People come to the show when their local doctors “have failed” them. Thus, these physicians come across as lacking competence and patience: Challenges in diagnosis and dismissing patients who they cannot help (or who require more time, unusual thinking, or lack financial resources). The heroes end up being the medical detectives (many of whom have medical backgrounds) from more prestigious medical centers and research institutes. The shows buy into the idea that good medicine is not available to everyone, and thus the average doc is no more than an expert than Dr. Google.
BUT DOES IT WORK?
One of the problems with this approach is that while it may help a few people, the concept is not necessarily scalable to helping a larger population. The concept remains a product and has not yet been adopted by a medical system as the normal way of doing business. One modest study (13 subjects) suggests that patients who use CrowdMed use fewer medical resources after receiving their diagnosis.

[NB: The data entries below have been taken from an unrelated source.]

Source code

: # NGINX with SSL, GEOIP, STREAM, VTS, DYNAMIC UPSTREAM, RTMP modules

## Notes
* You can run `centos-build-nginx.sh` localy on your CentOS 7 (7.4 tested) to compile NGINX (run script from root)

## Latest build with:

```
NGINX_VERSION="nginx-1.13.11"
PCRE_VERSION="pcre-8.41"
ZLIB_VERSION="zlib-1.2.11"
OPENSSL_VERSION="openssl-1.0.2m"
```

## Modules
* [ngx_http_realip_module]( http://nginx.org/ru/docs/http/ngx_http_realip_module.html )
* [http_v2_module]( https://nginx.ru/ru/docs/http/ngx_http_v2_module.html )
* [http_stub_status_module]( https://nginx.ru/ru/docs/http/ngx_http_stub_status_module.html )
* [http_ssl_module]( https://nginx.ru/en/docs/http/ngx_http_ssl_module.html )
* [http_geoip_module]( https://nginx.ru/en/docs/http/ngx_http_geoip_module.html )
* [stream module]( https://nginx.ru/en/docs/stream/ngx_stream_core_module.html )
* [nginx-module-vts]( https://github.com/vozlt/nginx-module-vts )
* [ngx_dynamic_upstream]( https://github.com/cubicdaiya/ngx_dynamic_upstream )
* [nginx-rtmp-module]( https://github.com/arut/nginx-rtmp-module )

Given that these shows arise to help patients who lack access to medical resources and who face financial hardship because of their disease, are these productions a uniquely American phenomena? Are we poverty tourists glancing into the curiosity cabinet of people our system has failed? The U.S. is the only high-income country without a universal-type health care system. With our profit-driven health care, patients get only the care that they or their insurance (if they have it) are able to pay for. If you lack the means to pay for diagnostic tests and doctor visits, then you do not get them. While there are some rare diseases (unicorns) where only a handful of physicians may have ever seen the disease in real life, many of the stories on Diagnosis and Chasing the Cure are about zebras (rare but not unheard of), not unicorns. Actually, these are tales where people could not get diagnosed because they could not afford the tests and price of advanced care.
These shows make a spectacle of health problems brought about by economic inequality for the purpose of making money for the producers and staff. Even if participating patients walk away with a diagnosis, the patients are still in debt and still suffering at the hands of a system that views medicine as a commodity. The shows are one more predator preying upon these people in pain.